Find every line in the records below that holds the word "luokat", and copy it out.

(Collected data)
►
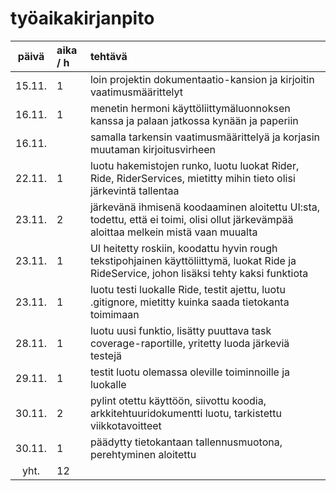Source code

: # työaikakirjanpito

| päivä | aika / h | tehtävä  |
| :----:|:-----| :-----|
| 15.11. | 1    | loin projektin dokumentaatio-kansion ja kirjoitin vaatimusmäärittelyt |
| 16.11. | 1    | menetin hermoni käyttöliittymäluonnoksen kanssa ja palaan jatkossa kynään ja paperiin |
| 16.11. |      | samalla tarkensin vaatimusmäärittelyä ja korjasin muutaman kirjoitusvirheen |
| 22.11. | 1    | luotu hakemistojen runko, luotu luokat Rider, Ride, RiderServices, mietitty mihin tieto olisi järkevintä tallentaa |
| 23.11. | 2    | järkevänä ihmisenä koodaaminen aloitettu UI:sta, todettu, että ei toimi, olisi ollut järkevämpää aloittaa melkein mistä vaan muualta |
| 23.11. | 1    | UI heitetty roskiin, koodattu hyvin rough tekstipohjainen käyttöliittymä, luokat Ride ja RideService, johon lisäksi tehty kaksi funktiota|
| 23.11. | 1    | luotu testi luokalle Ride, testit ajettu, luotu .gitignore, mietitty kuinka saada tietokanta toimimaan|
| 28.11. | 1    | luotu uusi funktio, lisätty puuttava task coverage-raportille, yritetty luoda järkeviä testejä|
| 29.11. | 1    | testit luotu olemassa oleville toiminnoille ja luokalle|
| 30.11. | 2    | pylint otettu käyttöön, siivottu koodia, arkkitehtuuridokumentti luotu, tarkistettu viikkotavoitteet|
| 30.11. | 1    | päädytty tietokantaan tallennusmuotona, perehtyminen aloitettu|
| yht. |   12  | |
◄
Written response:
| 22.11. | 1    | luotu hakemistojen runko, luotu luokat Rider, Ride, RiderServices, mietitty mihin tieto olisi järkevintä tallentaa |
| 23.11. | 1    | UI heitetty roskiin, koodattu hyvin rough tekstipohjainen käyttöliittymä, luokat Ride ja RideService, johon lisäksi tehty kaksi funktiota|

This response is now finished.